◆ Task statement: One figure is the expected answer: how many lines in the listing contain "much".

#####

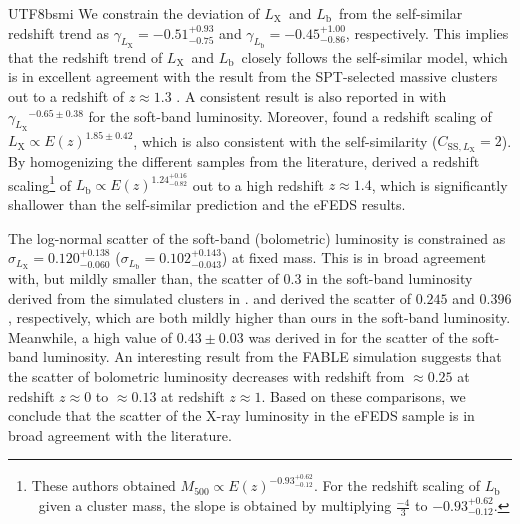 \documentclass[longauth]{aa}
\newcommand{\Mfiveoo}{\ensuremath{M_{500}}}
\newcommand{\redshift}{\ensuremath{z}}
\newcommand{\Ez}{\ensuremath{E(z)}}
\newcommand{\Lx}{\ensuremath{L_{\mathrm{X}}}}
\newcommand{\Lb}{\ensuremath{L_{\mathrm{b}}}}
\newcommand{\gammalx}{\ensuremath{\gamma_{L_{\mathrm{X}}}}}
\newcommand{\sigmalx}{\ensuremath{\sigma_{L_{\mathrm{X}}}}}
\newcommand{\gammalb}{\ensuremath{\gamma_{L_{\mathrm{b}}}}}
\newcommand{\sigmalb}{\ensuremath{\sigma_{L_{\mathrm{b}}}}}
\newcommand{\ansgammalx}{\ensuremath{ -0.51^{+0.93}_{-0.75} }}
\newcommand{\anssigmalx}{\ensuremath{ 0.120^{+0.138}_{-0.060} }}
\newcommand{\ansgammalb}{\ensuremath{ -0.45^{+1.00}_{-0.86} }}
\newcommand{\anssigmalb}{\ensuremath{ 0.102^{+0.143}_{-0.043} }}
\begin{document}
\begin{CJK*}{UTF8}{bsmi}
We constrain the deviation of \Lx\ and \Lb\ from the self-similar redshift trend as $\gammalx = \ansgammalx$ and $\gammalb = \ansgammalb$, respectively.
This implies that the redshift trend of \Lx\ and \Lb\ closely follows the self-similar model, which is in excellent agreement with the result from the SPT-selected massive clusters out to a redshift of $\redshift\approx1.3$ \citep{bulbul19}.
A consistent result is also reported in \cite{mantz16b} with $\gammalx^{-0.65\pm0.38}$ for the soft-band luminosity.
Moreover, \cite{vikhlinin09a} found a redshift scaling of $\Lx\propto E(\redshift)^{1.85\pm0.42}$, which is also consistent with the self-similarity ($C_{\mathrm{SS},\Lx} = 2$).
By homogenizing the different samples from the literature, \cite{reichert11} derived a redshift scaling\footnote{
These authors obtained $\Mfiveoo\propto {\Ez}^{-0.93^{+0.62}_{-0.12}}$. For the redshift scaling of \Lb\ given a cluster mass, the slope is obtained by multiplying $\frac{-4}{3}$ to $-0.93^{+0.62}_{-0.12}$.
}
of $\Lb\propto {\Ez}^{1.24^{+0.16}_{-0.82}}$ out to a high redshift $\redshift\approx1.4$, which is significantly shallower than the self-similar prediction and the eFEDS results.



The log-normal scatter of the soft-band (bolometric) luminosity is constrained as $\sigmalx = \anssigmalx$ ($\sigmalb = \anssigmalb$) at fixed mass.
This is in broad agreement with, but mildly smaller than, the scatter of $0.3$ in the soft-band luminosity derived from the simulated clusters in \cite{barnes17}.
\cite{lovisari15} and \cite{vikhlinin09a} derived the scatter of $0.245$ and $0.396$, respectively, which are both mildly higher than ours in the soft-band luminosity.
Meanwhile, a high value of $0.43\pm0.03$ was derived in \cite{mantz16b} for the scatter of the soft-band luminosity. 
An interesting result from the FABLE simulation \citep{henden19} suggests that the scatter of bolometric luminosity decreases with redshift from $\approx0.25$ at redshift $\redshift\approx0$ to $\approx0.13$ at redshift $\redshift\approx1$.
Based on these comparisons, we conclude that the scatter of the X-ray luminosity in the eFEDS sample is in broad agreement with the literature.



\end{CJK*}
\end{document}

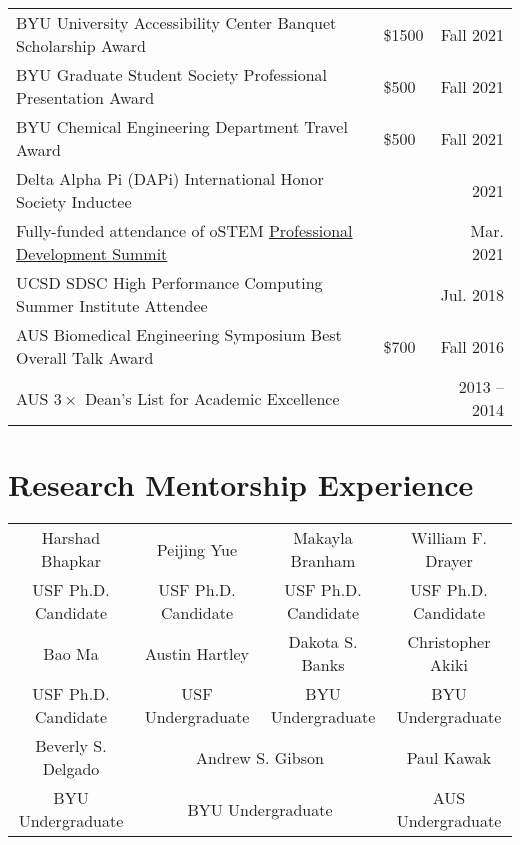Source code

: \documentclass[letterpaper,11pt]{article}
\begin{document}
\begin{longtable}{@{}p{} p{} r@{}}
  BYU University Accessibility Center Banquet Scholarship Award              									& \$1500 & Fall 2021 \\[3.5pt] %
  BYU Graduate Student Society Professional Presentation Award               									& \$500 & Fall 2021 \\[3.5pt] %
  BYU Chemical Engineering Department Travel Award                           									& \$500 & Fall 2021 \\[3.5pt] %
  Delta Alpha Pi (DAPi) International Honor Society Inductee                 									& & 2021 \\[3.5pt]
  Fully-funded attendance of oSTEM \href{https://ostem.org/page/professional-development-summit}{Professional Development Summit}           	& & Mar. 2021 \\[3.5pt]
  UCSD SDSC High Performance Computing Summer Institute Attendee             									& & Jul. 2018 \\[3.5pt]
  AUS Biomedical Engineering Symposium Best Overall Talk Award               									& \$700 & Fall 2016 \\[3.5pt]
  AUS $3\times$ Dean's List for Academic Excellence                          									& & 2013 -- 2014 \\[3.5pt]
\end{longtable}
\vspace{3ex}

\vspace{-1.5\baselineskip}
\section*{Research Mentorship Experience}
\vspace{-0.5\baselineskip}
\begin{longtable}{ c c c c }
  Harshad Bhapkar 	& Peijing Yue 		& Makayla Branham 	& William F. Drayer 	\\
  USF Ph.D. Candidate   & USF Ph.D. Candidate 	& USF Ph.D. Candidate 	& USF Ph.D. Candidate 	\\[4pt]
  Bao Ma 		& Austin Hartley	& Dakota S. Banks 	& Christopher Akiki	\\
  USF Ph.D. Candidate 	& USF Undergraduate 	& BYU Undergraduate	& BYU Undergraduate	\\[4pt]
  Beverly S. Delgado 	& \multicolumn{2}{c}{Andrew S. Gibson} 		& Paul Kawak 		\\
  BYU Undergraduate	& \multicolumn{2}{c}{BYU Undergraduate}		& AUS Undergraduate 	\\[4pt]
\end{longtable}
\vspace{3ex}
\end{document}
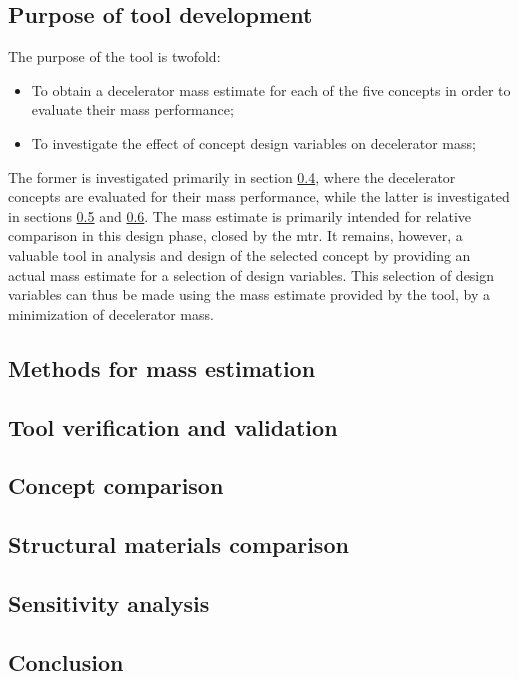 \subsection{Purpose of tool development}\label{sec:strucpurp}
The purpose of the tool is twofold:
\begin{itemize}
\item To obtain a decelerator mass estimate for each of the five concepts in order to evaluate their mass performance;
\item To investigate the effect of concept design variables on decelerator mass;
\end{itemize}
The former is investigated primarily in section \ref{sec:struccc}, where the decelerator concepts are evaluated for their mass performance, while the latter is investigated in sections \ref{sec:strucmat} and \ref{sec:strucsens}. The mass estimate is primarily intended for relative comparison in this design phase, closed by the \acrfull{mtr}. It remains, however, a valuable tool in analysis and design of the selected concept by providing an actual mass estimate for a selection of design variables. This selection of design variables can thus be made using the mass estimate provided by the tool, by a minimization of decelerator mass.

\subsection{Methods for mass estimation}\label{sec:strucmeth}

\subsection{Tool verification and validation}\label{sec:strucvv}

\subsection{Concept comparison}\label{sec:struccc}

\subsection{Structural materials comparison}\label{sec:strucmat}

\subsection{Sensitivity analysis}\label{sec:strucsens}

\subsection{Conclusion}\label{sec:strucconc}

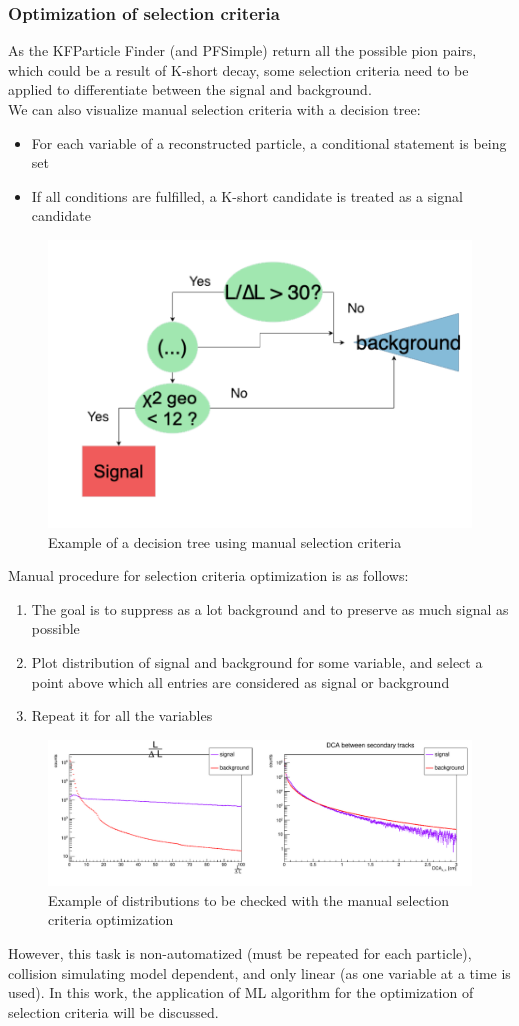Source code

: \subsubsection{Optimization of selection criteria}
As the KFParticle Finder (and PFSimple) return all the possible pion pairs, which could be a result of K-short decay,  some selection criteria need to be applied to differentiate between the signal and background.\\

We can also visualize manual selection criteria with a decision tree:
\begin{itemize}
    \item For each variable of a reconstructed particle, a conditional statement is being set
    \item If all conditions are fulfilled, a K-short candidate is treated as a signal  candidate
\end{itemize}

\begin{figure}[H]
    \centering
    \includegraphics[width=.6\textwidth]{img/decision_tree.png}
    \caption{Example of a decision tree using manual selection criteria}
\end{figure}

Manual procedure for selection criteria optimization \cite{lubynets} is as follows:
\begin{enumerate}
    \item The goal is to suppress as a lot background and to preserve as much signal as possible 
    \item Plot distribution of signal and background for some variable, and select a point above which all entries are considered as signal or background
    \item Repeat it for all the variables
\end{enumerate}
\begin{figure}[H]
    \centering
    \includegraphics[width=1\textwidth]{img/pfsimple_distributions.pdf}
     \caption{Example of distributions to be checked with the manual selection criteria optimization}
\end{figure}

However, this task is non-automatized (must be repeated for each particle), collision simulating model dependent, and only linear (as one variable at a time is used). In this work, the application of ML algorithm for the optimization of selection criteria will be discussed.
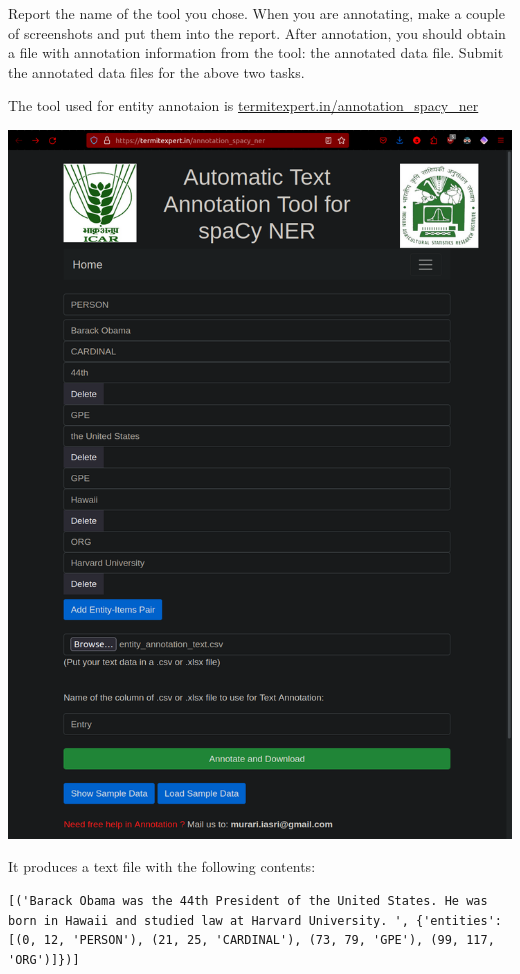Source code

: \documentclass[conference]{IEEEtran}
\begin{document}
\begin{enumerate}
Report the name of the tool you chose. When you are annotating, make a couple of screenshots and put them into the report. After annotation, you should obtain a file with annotation information from the tool: the annotated data file. Submit the annotated data files for the above two tasks.
\begin{multicols}{2}
The tool used for entity annotaion is \url{termitexpert.in/annotation_spacy_ner}
\begin{center}
\includegraphics[scale=0.2]{entity_annotation_screenshot.png}
\end{center}
It produces a text file with the following contents:\\
\begin{lstlisting}
[('Barack Obama was the 44th President of the United States. He was born in Hawaii and studied law at Harvard University. ', {'entities': [(0, 12, 'PERSON'), (21, 25, 'CARDINAL'), (73, 79, 'GPE'), (99, 117, 'ORG')]})]
\end{lstlisting}
\end{multicols}


\end{enumerate}
\end{document}
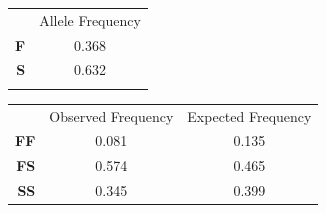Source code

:\begin{solution}
\begin{minipage}{0.3\linewidth}
	\begin{tabular}{rc}
	&	Allele Frequency\\[3ex]
	\Large\textbf{F} & 0.368 \\[3ex]
	\Large\textbf{S} & 0.632 \\[3ex]
	\Large\null	 & \null\\
	\end{tabular}
\end{minipage}\hfill
\begin{minipage}{0.6\linewidth}
	\begin{tabular}{rcc}
		&	Observed Frequency		&	Expected Frequency\\[3ex]
		\large\textbf{FF} & 0.081 & 0.135 \\[3ex]
		\large\textbf{FS} & 0.574 & 0.465 \\[3ex]
		\large\textbf{SS} & 0.345 & 0.399 \\
	\end{tabular}
\end{minipage}
\end{solution}
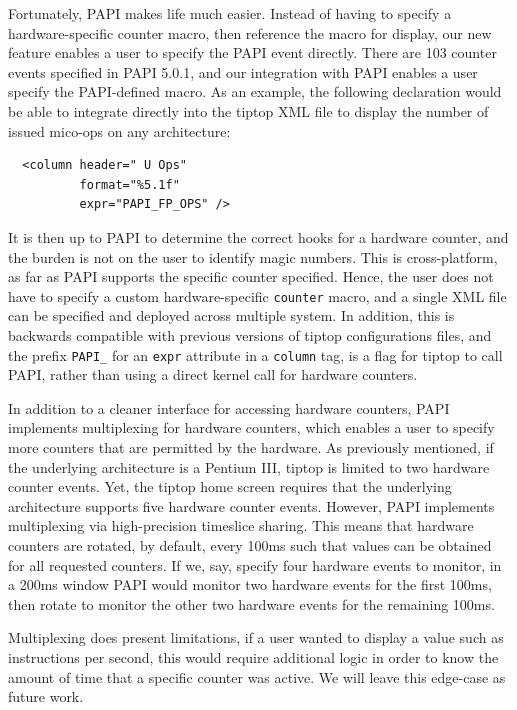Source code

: Fortunately, PAPI makes life much easier.
Instead of having to specify a hardware-specific counter macro, then reference the macro for display, our new feature enables a user to specify the PAPI event directly.
There are 103 counter events specified in PAPI 5.0.1, and our integration with PAPI enables a user specify the PAPI-defined macro.
As an example, the following declaration would be able to integrate directly into the tiptop XML file to display the number of issued mico-ops on any architecture:
\begin{verbatim}
  <column header=" U Ops"
          format="%5.1f"
          expr="PAPI_FP_OPS" />
\end{verbatim}
It is then up to PAPI to determine the correct hooks for a hardware counter, and the burden is not on the user to identify magic numbers.
This is cross-platform, as far as PAPI supports the specific counter specified.
Hence, the user does not have to specify a custom hardware-specific \texttt{counter} macro, and a single XML file can be specified and deployed across multiple system.
In addition, this is backwards compatible with previous versions of tiptop configurations files, and the prefix \texttt{PAPI\_} for an \texttt{expr} attribute in a \texttt{column} tag, is a flag for tiptop to call PAPI, rather than using a direct kernel call for hardware counters.

In addition to a cleaner interface for accessing hardware counters, PAPI implements multiplexing for hardware counters, which enables a user to specify more counters that are permitted by the hardware.
As previously mentioned, if the underlying architecture is a Pentium III, tiptop is limited to two hardware counter events.
Yet, the tiptop home screen requires that the underlying architecture supports five hardware counter events.
However, PAPI implements multiplexing via high-precision timeslice sharing. This means that hardware counters are rotated, by default, every 100ms such that values can be obtained for all requested counters.
If we, say, specify four hardware events to monitor, in a 200ms window PAPI would monitor two hardware events for the first 100ms, then rotate to monitor the other two hardware events for the remaining 100ms.

Multiplexing does present limitations, if a user wanted to display a value such as instructions per second, this would require additional logic in order to know the amount of time that a specific counter was active.
We will leave this edge-case as future work.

#####

◆ Exercise result: 2